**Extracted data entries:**
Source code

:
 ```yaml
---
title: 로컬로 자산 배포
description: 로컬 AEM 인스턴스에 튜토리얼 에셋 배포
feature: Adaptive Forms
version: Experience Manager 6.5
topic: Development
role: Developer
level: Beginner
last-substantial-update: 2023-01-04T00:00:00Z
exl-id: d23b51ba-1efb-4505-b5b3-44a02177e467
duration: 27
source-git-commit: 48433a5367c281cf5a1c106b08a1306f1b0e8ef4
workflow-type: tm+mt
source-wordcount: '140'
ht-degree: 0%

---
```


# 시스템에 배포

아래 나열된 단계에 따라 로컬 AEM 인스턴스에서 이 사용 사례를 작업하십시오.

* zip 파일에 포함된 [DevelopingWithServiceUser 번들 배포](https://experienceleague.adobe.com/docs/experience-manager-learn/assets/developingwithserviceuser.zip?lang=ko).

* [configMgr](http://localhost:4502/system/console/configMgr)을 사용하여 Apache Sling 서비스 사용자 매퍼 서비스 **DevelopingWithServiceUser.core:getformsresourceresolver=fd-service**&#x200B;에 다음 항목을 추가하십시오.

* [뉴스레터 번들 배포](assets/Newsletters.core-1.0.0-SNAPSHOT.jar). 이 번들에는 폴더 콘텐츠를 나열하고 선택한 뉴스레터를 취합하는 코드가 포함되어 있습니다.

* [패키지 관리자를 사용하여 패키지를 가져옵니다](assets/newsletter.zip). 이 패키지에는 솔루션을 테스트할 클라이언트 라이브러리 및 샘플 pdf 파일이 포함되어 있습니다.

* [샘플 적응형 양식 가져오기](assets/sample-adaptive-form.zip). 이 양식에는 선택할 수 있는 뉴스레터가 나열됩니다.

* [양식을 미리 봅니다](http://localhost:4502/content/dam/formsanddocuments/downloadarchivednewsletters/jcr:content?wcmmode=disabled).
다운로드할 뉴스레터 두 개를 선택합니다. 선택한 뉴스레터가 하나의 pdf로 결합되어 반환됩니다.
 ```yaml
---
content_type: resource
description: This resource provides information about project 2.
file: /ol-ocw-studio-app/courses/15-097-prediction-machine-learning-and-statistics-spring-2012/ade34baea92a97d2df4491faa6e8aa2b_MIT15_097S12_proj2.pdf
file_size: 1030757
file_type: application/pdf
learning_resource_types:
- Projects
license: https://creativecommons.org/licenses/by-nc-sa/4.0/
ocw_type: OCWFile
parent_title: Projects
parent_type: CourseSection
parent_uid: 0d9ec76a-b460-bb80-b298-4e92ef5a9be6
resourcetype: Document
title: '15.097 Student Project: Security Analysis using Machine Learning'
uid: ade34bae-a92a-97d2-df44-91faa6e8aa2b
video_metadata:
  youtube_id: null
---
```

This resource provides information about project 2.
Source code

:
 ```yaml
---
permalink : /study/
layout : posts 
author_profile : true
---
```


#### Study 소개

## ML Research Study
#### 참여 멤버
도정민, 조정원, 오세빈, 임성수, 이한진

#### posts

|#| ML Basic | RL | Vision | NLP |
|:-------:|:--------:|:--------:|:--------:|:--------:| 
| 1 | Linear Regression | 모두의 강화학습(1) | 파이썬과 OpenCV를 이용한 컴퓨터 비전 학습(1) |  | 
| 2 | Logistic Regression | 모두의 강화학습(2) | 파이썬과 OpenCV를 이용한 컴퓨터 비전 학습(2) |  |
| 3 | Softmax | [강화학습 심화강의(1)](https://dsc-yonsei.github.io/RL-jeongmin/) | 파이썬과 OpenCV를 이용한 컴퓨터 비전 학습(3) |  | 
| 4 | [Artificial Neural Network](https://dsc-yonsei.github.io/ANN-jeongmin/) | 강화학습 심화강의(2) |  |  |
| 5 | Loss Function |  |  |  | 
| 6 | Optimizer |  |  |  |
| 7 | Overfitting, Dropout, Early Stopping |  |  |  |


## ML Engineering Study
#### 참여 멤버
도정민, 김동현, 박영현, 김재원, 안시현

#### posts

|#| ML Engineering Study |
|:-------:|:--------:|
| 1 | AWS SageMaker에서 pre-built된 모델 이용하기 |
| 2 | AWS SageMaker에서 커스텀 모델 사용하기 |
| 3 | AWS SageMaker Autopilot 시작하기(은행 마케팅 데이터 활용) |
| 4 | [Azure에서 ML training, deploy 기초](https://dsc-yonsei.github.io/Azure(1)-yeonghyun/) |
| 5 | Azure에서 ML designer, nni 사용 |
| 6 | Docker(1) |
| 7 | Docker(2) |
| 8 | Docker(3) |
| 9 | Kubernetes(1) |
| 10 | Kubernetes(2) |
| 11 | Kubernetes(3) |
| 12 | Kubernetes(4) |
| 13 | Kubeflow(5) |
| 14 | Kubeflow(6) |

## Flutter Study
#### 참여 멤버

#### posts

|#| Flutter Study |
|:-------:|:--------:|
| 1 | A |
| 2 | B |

**Activity:** For this exercise, copy every line of the data that holds "OpenCV를".

**Exercise answer:**
| 1 | Linear Regression | 모두의 강화학습(1) | 파이썬과 OpenCV를 이용한 컴퓨터 비전 학습(1) |  | 
| 2 | Logistic Regression | 모두의 강화학습(2) | 파이썬과 OpenCV를 이용한 컴퓨터 비전 학습(2) |  |
| 3 | Softmax | [강화학습 심화강의(1)](https://dsc-yonsei.github.io/RL-jeongmin/) | 파이썬과 OpenCV를 이용한 컴퓨터 비전 학습(3) |  | 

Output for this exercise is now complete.